Work required => In the data below, retype exactly the line that contains "assembling explicit evidence" and every line after it, through the last.

Stored data =>
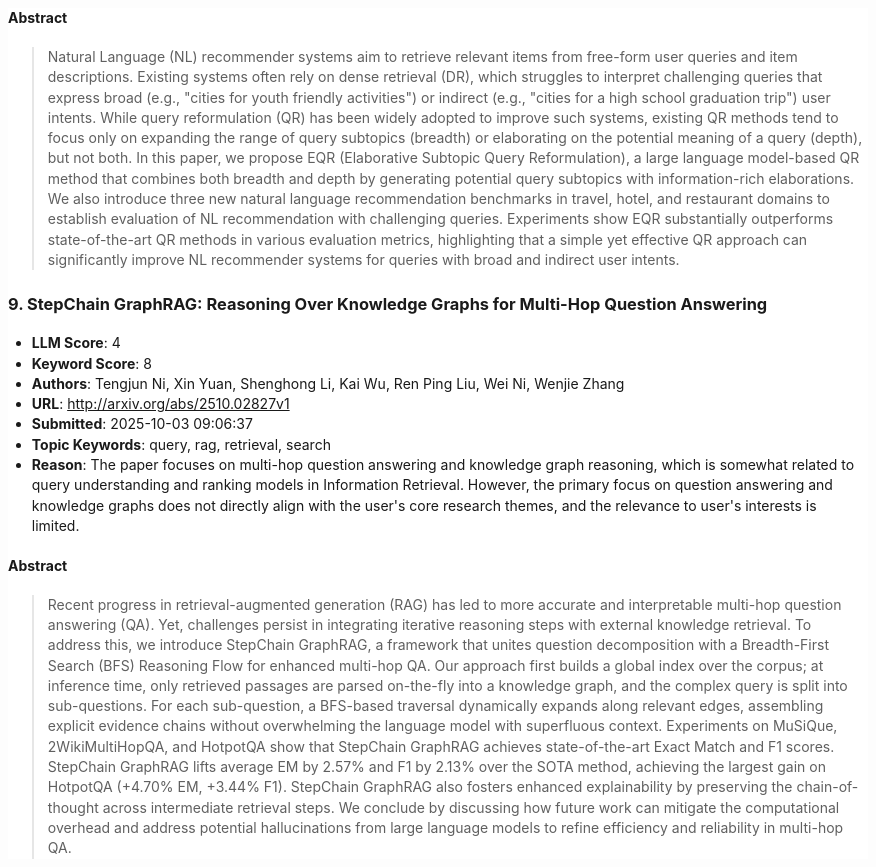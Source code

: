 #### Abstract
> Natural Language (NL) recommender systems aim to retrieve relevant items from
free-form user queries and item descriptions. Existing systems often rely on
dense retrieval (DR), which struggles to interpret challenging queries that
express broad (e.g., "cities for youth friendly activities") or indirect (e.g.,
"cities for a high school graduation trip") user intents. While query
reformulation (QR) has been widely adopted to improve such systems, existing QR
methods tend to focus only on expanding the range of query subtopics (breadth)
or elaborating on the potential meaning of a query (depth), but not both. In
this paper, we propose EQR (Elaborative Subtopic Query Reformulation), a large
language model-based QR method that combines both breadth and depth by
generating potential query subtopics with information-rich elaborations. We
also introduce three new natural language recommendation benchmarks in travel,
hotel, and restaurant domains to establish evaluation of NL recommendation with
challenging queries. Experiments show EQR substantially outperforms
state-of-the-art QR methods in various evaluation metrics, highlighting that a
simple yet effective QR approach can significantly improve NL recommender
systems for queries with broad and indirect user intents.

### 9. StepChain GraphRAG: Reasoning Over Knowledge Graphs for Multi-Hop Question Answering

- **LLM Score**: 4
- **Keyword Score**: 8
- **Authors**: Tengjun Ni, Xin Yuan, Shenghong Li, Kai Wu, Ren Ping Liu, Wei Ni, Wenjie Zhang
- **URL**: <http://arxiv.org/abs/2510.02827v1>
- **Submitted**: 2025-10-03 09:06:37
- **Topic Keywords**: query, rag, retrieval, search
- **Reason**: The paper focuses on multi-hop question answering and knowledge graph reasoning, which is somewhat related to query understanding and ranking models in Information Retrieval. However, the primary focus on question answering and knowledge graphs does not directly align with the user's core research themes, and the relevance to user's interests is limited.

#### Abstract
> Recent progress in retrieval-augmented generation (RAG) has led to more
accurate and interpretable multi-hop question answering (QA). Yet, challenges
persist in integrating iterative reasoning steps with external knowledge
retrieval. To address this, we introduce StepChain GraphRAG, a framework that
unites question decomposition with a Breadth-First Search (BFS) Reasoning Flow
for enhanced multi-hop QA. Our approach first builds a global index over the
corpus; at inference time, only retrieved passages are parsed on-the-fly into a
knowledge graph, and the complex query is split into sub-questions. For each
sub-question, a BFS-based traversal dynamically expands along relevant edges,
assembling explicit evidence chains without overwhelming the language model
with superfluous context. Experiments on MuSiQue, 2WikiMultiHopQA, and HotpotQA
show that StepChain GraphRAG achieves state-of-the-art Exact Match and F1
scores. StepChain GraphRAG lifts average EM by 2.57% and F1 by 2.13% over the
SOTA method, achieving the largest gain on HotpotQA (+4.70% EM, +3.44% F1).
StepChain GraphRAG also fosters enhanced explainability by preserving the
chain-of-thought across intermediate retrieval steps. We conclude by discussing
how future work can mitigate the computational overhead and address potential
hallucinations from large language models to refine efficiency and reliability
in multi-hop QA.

Output of the exercise =>
assembling explicit evidence chains without overwhelming the language model
with superfluous context. Experiments on MuSiQue, 2WikiMultiHopQA, and HotpotQA
show that StepChain GraphRAG achieves state-of-the-art Exact Match and F1
scores. StepChain GraphRAG lifts average EM by 2.57% and F1 by 2.13% over the
SOTA method, achieving the largest gain on HotpotQA (+4.70% EM, +3.44% F1).
StepChain GraphRAG also fosters enhanced explainability by preserving the
chain-of-thought across intermediate retrieval steps. We conclude by discussing
how future work can mitigate the computational overhead and address potential
hallucinations from large language models to refine efficiency and reliability
in multi-hop QA.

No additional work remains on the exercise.